Windows Server 2019 Essentials に WSUS を構築する (6) – 自動承認の導入

WSUSが無事に動き出しました。

何日か運用していると、Microsoft Defender の定義更新を都度、承認するのが面倒になってきます。

自動承認設定の前にグループ分けを

運用を始めて、最初のうちは、「配信されてくる自動更新プログラムにはどんなものがあるのか」と興味深く見ていられるんですが、そのほとんどが Microsoft Defender の定義更新だと判ると、だんだんと承認も面倒に感じてきます。セキュリティの定義更新を拒否するという選択肢は無いですからね。

そんなときは、自動承認してしまいましょう。

ただ、その前に、クライアントのコンピュータをグループ分けしておいた方が良いと思います。

今回はテストなので、「更新プログラムがリリースされたら、クライアント全てに反映させる」でいいんですが、実際の企業などの組織では、検討・精査が必要です。

Microsoft Defender の定義などは有無を言わさず適用させてしまっても良いのですが、Windows 10のバージョン 2004 を 20H2 に上げるような大きな変更は、部署によっては慎重に判断したいというところもあるでしょう。使用しているアプリとの兼ね合いで、すぐにはアップデートできない、というようなこともあるかと思います。

管理ツールの「コンピューター」→「すべてのコンピューター」の上で右クリックし、メニューの中から「コンピューターグループの追加」を選択します。

ここで名前を入力すると、その名前でコンピューターグループが作成されます。
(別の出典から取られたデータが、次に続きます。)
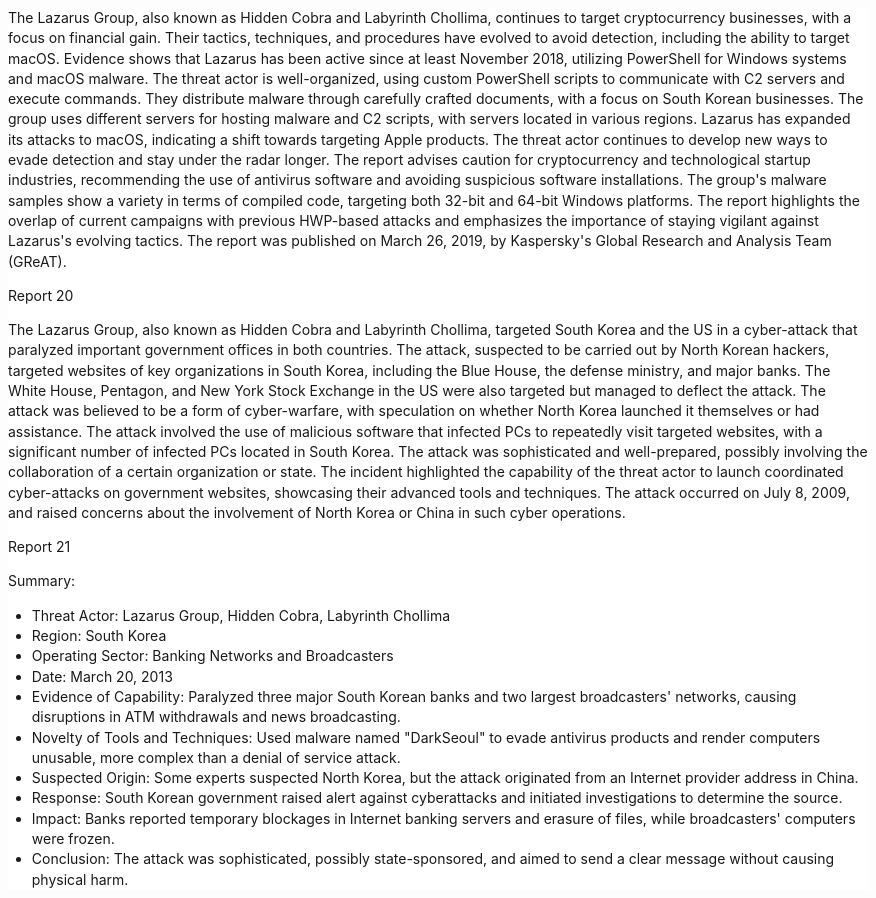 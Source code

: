 The Lazarus Group, also known as Hidden Cobra and Labyrinth Chollima, continues to target cryptocurrency businesses, with a focus on financial gain. Their tactics, techniques, and procedures have evolved to avoid detection, including the ability to target macOS. Evidence shows that Lazarus has been active since at least November 2018, utilizing PowerShell for Windows systems and macOS malware. The threat actor is well-organized, using custom PowerShell scripts to communicate with C2 servers and execute commands. They distribute malware through carefully crafted documents, with a focus on South Korean businesses. The group uses different servers for hosting malware and C2 scripts, with servers located in various regions. Lazarus has expanded its attacks to macOS, indicating a shift towards targeting Apple products. The threat actor continues to develop new ways to evade detection and stay under the radar longer. The report advises caution for cryptocurrency and technological startup industries, recommending the use of antivirus software and avoiding suspicious software installations. The group's malware samples show a variety in terms of compiled code, targeting both 32-bit and 64-bit Windows platforms. The report highlights the overlap of current campaigns with previous HWP-based attacks and emphasizes the importance of staying vigilant against Lazarus's evolving tactics. The report was published on March 26, 2019, by Kaspersky's Global Research and Analysis Team (GReAT).





Report 20

The Lazarus Group, also known as Hidden Cobra and Labyrinth Chollima, targeted South Korea and the US in a cyber-attack that paralyzed important government offices in both countries. The attack, suspected to be carried out by North Korean hackers, targeted websites of key organizations in South Korea, including the Blue House, the defense ministry, and major banks. The White House, Pentagon, and New York Stock Exchange in the US were also targeted but managed to deflect the attack. The attack was believed to be a form of cyber-warfare, with speculation on whether North Korea launched it themselves or had assistance. The attack involved the use of malicious software that infected PCs to repeatedly visit targeted websites, with a significant number of infected PCs located in South Korea. The attack was sophisticated and well-prepared, possibly involving the collaboration of a certain organization or state. The incident highlighted the capability of the threat actor to launch coordinated cyber-attacks on government websites, showcasing their advanced tools and techniques. The attack occurred on July 8, 2009, and raised concerns about the involvement of North Korea or China in such cyber operations.





Report 21

Summary:
- Threat Actor: Lazarus Group, Hidden Cobra, Labyrinth Chollima
- Region: South Korea
- Operating Sector: Banking Networks and Broadcasters
- Date: March 20, 2013
- Evidence of Capability: Paralyzed three major South Korean banks and two largest broadcasters' networks, causing disruptions in ATM withdrawals and news broadcasting.
- Novelty of Tools and Techniques: Used malware named "DarkSeoul" to evade antivirus products and render computers unusable, more complex than a denial of service attack.
- Suspected Origin: Some experts suspected North Korea, but the attack originated from an Internet provider address in China.
- Response: South Korean government raised alert against cyberattacks and initiated investigations to determine the source.
- Impact: Banks reported temporary blockages in Internet banking servers and erasure of files, while broadcasters' computers were frozen.
- Conclusion: The attack was sophisticated, possibly state-sponsored, and aimed to send a clear message without causing physical harm.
グループの作成まではすべてのクライアントが「割り当てられていないコンピューター」に属していますので、変更したいコンピューターの上で右クリック、「メンバーシップの変更」をクリックします。

テスト用に、「ホームネットワーク」という名前のグループを作成していますので、グループ名にチェックを付けます。ひとつのPCを複数のグループに割り当てることも可能です。

これで、グループ分けが出来ました。

自動承認設定

では、自動承認の設定を行いましょう。管理ツールの「コンピューター」→「オプション」をクリックします。
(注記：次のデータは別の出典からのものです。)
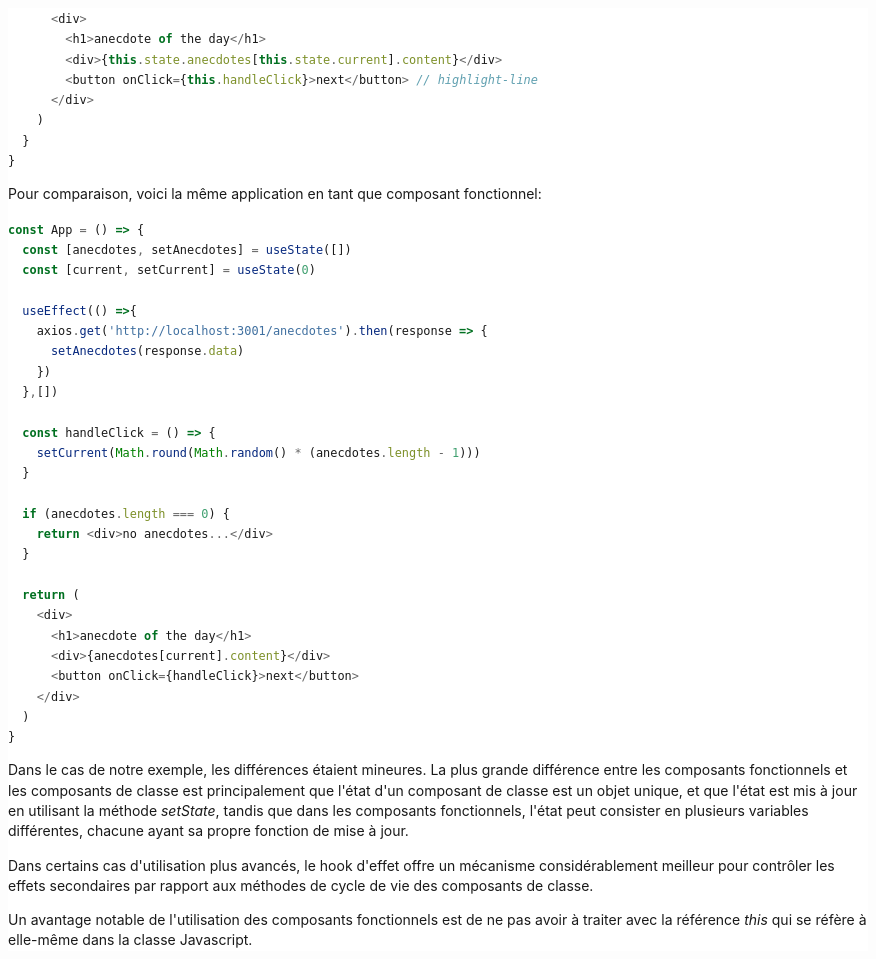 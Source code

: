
 ```js
      <div>
        <h1>anecdote of the day</h1>
        <div>{this.state.anecdotes[this.state.current].content}</div>
        <button onClick={this.handleClick}>next</button> // highlight-line
      </div>
    )
  }
}
```

Pour comparaison, voici la même application en tant que composant fonctionnel:

```js
const App = () => {
  const [anecdotes, setAnecdotes] = useState([])
  const [current, setCurrent] = useState(0)

  useEffect(() =>{
    axios.get('http://localhost:3001/anecdotes').then(response => {
      setAnecdotes(response.data)
    })
  },[])

  const handleClick = () => {
    setCurrent(Math.round(Math.random() * (anecdotes.length - 1)))
  }

  if (anecdotes.length === 0) {
    return <div>no anecdotes...</div>
  }

  return (
    <div>
      <h1>anecdote of the day</h1>
      <div>{anecdotes[current].content}</div>
      <button onClick={handleClick}>next</button>
    </div>
  )
}
```

Dans le cas de notre exemple, les différences étaient mineures. La plus grande différence entre les composants fonctionnels et les composants de classe est principalement que l'état d'un composant de classe est un objet unique, et que l'état est mis à jour en utilisant la méthode _setState_, tandis que dans les composants fonctionnels, l'état peut consister en plusieurs variables différentes, chacune ayant sa propre fonction de mise à jour.

Dans certains cas d'utilisation plus avancés, le hook d'effet offre un mécanisme considérablement meilleur pour contrôler les effets secondaires par rapport aux méthodes de cycle de vie des composants de classe.

Un avantage notable de l'utilisation des composants fonctionnels est de ne pas avoir à traiter avec la référence _this_ qui se réfère à elle-même dans la classe Javascript.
オプションには、「更新元およびプロキシサーバー」「製品と分類」の設定や、「同期スケジュール」の設定など、初期設定で行った設定の変更が出来るようになっています。初期設定ではなかった「自動承認」もここで設定できます。

「自動承認」をクリックします。

メニューの上部にある「新しい規則」をクリックします。

半年に一度の大型アップデートは、タイミングを自身で決めたいので、それ以外の分類を対象にします。ですので、「更新が特定の分類に含まれる場合」にチェックを付けます。

そして「OK」。

上記のような感じでチェックを付けます。「ツール」や「ドライバー」などは、そもそも更新の対象としていないので、ここでチェックを付けても付けなくても、勝手に更新されることはありません。

現状は、全てのクライアントを同じグループに入れているので「すべてのコンピューター」と同じではあるんですが、グループへの適用に変更します。「すべてのコンピューター」をクリック。

先ほど設定したグループにチェックを付けます。

「すべてのコンピューター」から「ホームネットワーク」へと変わりました。

最後に、名前を付けておきましょう。

以上で、自動承認の設定完了です。楽になりました。

WSUSに関しては、初期設定から自動承認まで、一連の作業が完了しました。今後は、運用していて気になったことなどを発信していけたら、と思っています。